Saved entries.
Start of Block
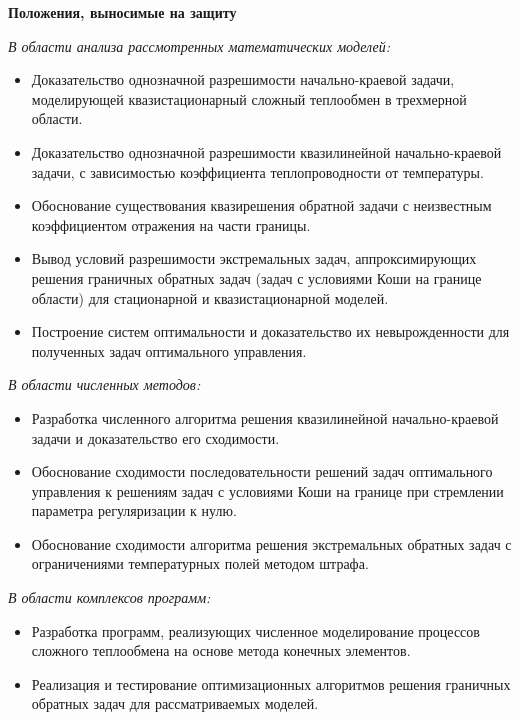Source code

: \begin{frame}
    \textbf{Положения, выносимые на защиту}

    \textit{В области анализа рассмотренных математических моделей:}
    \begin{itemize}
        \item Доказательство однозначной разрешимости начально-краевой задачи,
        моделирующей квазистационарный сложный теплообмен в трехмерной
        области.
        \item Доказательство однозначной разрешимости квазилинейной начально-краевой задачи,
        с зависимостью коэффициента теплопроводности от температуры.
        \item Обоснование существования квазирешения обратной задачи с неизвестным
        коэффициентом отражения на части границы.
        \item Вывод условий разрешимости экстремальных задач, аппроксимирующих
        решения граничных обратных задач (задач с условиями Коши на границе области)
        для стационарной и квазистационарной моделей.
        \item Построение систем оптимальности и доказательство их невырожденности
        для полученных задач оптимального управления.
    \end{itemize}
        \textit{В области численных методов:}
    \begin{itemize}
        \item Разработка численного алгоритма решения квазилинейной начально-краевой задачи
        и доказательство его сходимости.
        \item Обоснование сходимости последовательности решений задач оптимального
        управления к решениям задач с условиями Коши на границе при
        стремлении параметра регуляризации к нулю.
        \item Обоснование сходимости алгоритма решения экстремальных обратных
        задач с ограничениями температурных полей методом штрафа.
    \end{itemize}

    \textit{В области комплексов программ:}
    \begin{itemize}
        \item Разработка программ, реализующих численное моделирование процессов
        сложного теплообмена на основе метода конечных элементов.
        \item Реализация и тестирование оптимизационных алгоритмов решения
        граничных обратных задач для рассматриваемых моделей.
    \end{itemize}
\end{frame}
End of Block
Leave the pictures behind and transcribe every record above exactly.

TASK RESULT.
Source code

: \begin{frame}
    \textbf{Положения, выносимые на защиту}

    \textit{В области анализа рассмотренных математических моделей:}
    \begin{itemize}
        \item Доказательство однозначной разрешимости начально-краевой задачи,
        моделирующей квазистационарный сложный теплообмен в трехмерной
        области.
        \item Доказательство однозначной разрешимости квазилинейной начально-краевой задачи,
        с зависимостью коэффициента теплопроводности от температуры.
        \item Обоснование существования квазирешения обратной задачи с неизвестным
        коэффициентом отражения на части границы.
        \item Вывод условий разрешимости экстремальных задач, аппроксимирующих
        решения граничных обратных задач (задач с условиями Коши на границе области)
        для стационарной и квазистационарной моделей.
        \item Построение систем оптимальности и доказательство их невырожденности
        для полученных задач оптимального управления.
    \end{itemize}
        \textit{В области численных методов:}
    \begin{itemize}
        \item Разработка численного алгоритма решения квазилинейной начально-краевой задачи
        и доказательство его сходимости.
        \item Обоснование сходимости последовательности решений задач оптимального
        управления к решениям задач с условиями Коши на границе при
        стремлении параметра регуляризации к нулю.
        \item Обоснование сходимости алгоритма решения экстремальных обратных
        задач с ограничениями температурных полей методом штрафа.
    \end{itemize}

    \textit{В области комплексов программ:}
    \begin{itemize}
        \item Разработка программ, реализующих численное моделирование процессов
        сложного теплообмена на основе метода конечных элементов.
        \item Реализация и тестирование оптимизационных алгоритмов решения
        граничных обратных задач для рассматриваемых моделей.
    \end{itemize}
\end{frame}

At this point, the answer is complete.